DATASET RECORDS:
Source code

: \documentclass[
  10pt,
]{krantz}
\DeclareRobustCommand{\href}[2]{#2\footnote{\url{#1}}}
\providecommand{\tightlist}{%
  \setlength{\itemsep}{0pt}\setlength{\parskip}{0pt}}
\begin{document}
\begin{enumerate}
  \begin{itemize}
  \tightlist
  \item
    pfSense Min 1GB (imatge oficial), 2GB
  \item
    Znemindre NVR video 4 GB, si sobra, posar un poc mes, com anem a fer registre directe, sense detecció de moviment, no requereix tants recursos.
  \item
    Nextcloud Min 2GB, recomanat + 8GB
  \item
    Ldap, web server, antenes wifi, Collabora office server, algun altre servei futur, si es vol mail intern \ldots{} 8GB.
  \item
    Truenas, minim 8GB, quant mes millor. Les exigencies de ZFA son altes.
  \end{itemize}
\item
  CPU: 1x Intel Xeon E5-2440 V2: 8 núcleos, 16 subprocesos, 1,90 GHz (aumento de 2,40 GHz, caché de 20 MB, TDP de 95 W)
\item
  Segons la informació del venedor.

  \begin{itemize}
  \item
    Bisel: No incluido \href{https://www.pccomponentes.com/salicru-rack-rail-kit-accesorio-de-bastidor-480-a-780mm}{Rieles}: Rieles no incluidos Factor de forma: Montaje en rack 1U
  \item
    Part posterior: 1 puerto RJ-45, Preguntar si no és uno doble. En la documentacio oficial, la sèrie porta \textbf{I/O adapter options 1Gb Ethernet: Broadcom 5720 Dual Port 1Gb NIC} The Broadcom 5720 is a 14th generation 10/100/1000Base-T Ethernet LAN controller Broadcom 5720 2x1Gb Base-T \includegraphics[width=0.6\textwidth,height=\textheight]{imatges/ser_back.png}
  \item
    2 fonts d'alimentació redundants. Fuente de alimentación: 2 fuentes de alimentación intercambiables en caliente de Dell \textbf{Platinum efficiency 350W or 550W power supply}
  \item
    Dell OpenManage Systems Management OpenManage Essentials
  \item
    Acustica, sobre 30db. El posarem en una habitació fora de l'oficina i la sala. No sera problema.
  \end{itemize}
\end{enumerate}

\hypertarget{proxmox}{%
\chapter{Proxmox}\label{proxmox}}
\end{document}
--
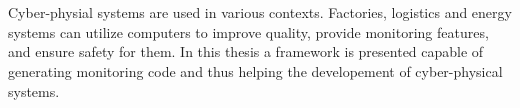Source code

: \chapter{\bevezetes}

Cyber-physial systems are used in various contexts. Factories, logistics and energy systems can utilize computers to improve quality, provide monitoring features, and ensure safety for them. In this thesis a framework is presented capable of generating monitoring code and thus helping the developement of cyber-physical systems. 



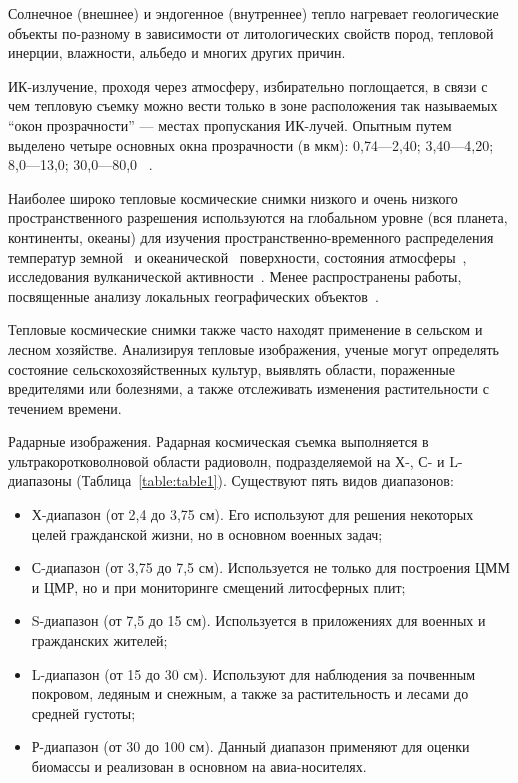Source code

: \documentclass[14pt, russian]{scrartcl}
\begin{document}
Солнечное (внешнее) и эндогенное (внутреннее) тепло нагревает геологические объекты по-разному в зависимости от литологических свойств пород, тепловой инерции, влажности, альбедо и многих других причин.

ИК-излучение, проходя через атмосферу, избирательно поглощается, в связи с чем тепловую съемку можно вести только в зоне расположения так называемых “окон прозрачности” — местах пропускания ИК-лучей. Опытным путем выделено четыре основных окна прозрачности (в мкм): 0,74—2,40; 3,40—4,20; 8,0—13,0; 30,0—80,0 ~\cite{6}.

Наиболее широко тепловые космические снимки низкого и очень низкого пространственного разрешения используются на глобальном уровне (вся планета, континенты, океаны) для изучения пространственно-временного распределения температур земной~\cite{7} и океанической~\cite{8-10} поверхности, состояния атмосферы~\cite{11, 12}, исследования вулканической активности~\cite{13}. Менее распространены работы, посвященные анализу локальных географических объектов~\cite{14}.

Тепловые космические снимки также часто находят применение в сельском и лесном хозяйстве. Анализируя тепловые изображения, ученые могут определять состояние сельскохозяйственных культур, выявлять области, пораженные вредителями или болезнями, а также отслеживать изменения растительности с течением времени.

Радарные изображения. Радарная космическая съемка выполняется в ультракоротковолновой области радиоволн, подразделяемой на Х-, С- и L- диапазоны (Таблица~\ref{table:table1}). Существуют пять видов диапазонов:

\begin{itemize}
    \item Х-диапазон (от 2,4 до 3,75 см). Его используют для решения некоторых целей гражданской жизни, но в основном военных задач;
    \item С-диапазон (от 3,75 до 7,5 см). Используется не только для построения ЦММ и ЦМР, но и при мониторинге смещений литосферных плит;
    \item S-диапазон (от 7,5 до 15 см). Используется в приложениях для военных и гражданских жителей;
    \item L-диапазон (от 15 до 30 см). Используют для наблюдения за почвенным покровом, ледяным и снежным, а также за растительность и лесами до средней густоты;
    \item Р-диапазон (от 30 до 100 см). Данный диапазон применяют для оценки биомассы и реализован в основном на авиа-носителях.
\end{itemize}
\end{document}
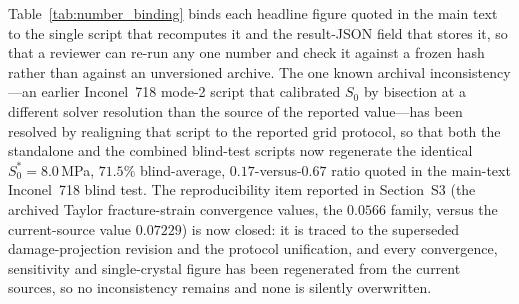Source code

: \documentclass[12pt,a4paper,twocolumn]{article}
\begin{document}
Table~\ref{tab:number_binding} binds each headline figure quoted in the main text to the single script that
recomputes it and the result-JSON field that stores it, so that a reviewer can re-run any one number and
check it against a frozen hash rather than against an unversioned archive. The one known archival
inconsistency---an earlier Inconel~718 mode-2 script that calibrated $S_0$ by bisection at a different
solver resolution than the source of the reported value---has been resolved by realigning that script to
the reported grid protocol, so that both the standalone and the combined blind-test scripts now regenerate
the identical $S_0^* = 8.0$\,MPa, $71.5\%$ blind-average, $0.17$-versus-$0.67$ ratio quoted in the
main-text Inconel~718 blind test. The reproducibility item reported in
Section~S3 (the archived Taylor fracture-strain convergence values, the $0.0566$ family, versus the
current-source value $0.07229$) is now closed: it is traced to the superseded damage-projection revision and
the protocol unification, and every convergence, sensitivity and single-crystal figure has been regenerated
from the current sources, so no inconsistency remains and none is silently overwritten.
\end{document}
...
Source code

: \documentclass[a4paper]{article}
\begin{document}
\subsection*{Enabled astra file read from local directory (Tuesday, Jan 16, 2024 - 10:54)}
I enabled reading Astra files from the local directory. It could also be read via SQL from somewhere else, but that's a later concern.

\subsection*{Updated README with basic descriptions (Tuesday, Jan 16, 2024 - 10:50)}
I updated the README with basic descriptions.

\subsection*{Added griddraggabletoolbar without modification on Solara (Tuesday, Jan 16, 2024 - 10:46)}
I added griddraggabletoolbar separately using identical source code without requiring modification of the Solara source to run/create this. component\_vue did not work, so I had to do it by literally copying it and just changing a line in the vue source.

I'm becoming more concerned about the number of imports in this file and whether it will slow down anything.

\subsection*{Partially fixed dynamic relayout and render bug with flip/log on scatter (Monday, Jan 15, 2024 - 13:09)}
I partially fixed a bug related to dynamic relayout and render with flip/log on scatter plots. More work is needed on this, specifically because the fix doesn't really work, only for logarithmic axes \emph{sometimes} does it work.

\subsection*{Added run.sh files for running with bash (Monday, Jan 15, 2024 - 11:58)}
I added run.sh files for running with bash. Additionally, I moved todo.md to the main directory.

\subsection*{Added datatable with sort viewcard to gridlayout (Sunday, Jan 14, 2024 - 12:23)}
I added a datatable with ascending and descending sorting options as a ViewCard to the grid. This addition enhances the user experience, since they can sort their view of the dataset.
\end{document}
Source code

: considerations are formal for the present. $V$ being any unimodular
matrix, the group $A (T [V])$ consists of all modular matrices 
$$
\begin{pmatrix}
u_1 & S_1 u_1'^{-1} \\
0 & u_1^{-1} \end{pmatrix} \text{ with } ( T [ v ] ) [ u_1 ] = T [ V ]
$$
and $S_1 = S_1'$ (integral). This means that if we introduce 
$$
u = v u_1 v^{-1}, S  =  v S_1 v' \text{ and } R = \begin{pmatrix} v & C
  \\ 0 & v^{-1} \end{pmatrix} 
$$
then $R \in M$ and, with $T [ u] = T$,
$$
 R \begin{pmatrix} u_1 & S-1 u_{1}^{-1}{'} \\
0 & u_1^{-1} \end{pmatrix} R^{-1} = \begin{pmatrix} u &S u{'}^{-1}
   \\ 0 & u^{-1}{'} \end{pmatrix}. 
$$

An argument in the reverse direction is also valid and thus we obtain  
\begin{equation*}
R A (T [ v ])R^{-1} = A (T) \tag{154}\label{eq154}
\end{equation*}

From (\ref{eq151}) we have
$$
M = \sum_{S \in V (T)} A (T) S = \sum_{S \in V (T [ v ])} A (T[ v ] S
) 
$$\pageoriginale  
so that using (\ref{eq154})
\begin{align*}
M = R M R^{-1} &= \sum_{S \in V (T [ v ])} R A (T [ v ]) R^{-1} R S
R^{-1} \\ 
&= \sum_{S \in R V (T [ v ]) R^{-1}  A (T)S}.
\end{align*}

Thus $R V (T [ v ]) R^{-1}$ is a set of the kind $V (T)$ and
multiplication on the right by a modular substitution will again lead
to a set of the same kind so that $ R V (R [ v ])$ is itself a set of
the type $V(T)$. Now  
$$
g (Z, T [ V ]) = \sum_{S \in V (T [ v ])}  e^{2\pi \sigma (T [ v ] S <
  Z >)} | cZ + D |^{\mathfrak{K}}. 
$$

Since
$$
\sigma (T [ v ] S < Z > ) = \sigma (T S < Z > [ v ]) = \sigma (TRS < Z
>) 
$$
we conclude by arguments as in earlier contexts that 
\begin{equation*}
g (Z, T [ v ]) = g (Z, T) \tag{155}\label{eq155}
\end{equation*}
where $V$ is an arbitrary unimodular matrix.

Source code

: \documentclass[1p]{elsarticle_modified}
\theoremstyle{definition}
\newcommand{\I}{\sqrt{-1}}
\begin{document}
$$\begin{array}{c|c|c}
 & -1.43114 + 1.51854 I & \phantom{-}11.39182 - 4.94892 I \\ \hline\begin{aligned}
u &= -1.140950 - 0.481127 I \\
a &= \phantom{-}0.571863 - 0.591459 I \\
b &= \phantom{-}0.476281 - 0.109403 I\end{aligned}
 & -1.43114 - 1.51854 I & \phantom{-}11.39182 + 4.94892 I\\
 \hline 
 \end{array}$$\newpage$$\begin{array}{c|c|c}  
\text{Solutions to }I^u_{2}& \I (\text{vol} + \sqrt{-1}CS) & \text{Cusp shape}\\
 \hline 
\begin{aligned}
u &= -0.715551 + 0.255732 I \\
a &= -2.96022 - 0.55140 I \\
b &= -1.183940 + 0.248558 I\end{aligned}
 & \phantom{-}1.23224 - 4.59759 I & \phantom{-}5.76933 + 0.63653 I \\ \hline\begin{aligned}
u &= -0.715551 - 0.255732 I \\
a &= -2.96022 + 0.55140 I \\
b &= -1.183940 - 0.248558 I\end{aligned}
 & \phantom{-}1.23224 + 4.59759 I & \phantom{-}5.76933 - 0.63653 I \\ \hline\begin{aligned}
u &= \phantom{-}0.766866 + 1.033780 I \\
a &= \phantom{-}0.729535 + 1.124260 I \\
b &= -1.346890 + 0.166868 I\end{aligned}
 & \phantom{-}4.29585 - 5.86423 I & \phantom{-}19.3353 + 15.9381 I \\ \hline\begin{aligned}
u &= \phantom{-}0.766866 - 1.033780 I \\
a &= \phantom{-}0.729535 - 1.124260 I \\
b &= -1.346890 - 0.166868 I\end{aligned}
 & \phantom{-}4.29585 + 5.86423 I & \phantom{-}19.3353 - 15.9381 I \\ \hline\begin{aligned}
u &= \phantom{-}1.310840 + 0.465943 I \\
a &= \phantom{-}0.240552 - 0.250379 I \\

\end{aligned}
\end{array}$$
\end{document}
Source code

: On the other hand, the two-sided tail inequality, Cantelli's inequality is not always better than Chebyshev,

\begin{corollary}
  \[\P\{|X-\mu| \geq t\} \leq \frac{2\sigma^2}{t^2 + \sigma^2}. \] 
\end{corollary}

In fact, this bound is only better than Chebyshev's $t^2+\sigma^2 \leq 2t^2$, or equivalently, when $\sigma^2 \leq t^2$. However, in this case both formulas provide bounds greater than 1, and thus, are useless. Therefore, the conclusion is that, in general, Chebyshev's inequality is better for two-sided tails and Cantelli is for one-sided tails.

BRIEF:
For every line in the listing above that mentions the word "blind", make a copy.

RESPONSE:
the reported grid protocol, so that both the standalone and the combined blind-test scripts now regenerate
the identical $S_0^* = 8.0$\,MPa, $71.5\%$ blind-average, $0.17$-versus-$0.67$ ratio quoted in the
main-text Inconel~718 blind test. The reproducibility item reported in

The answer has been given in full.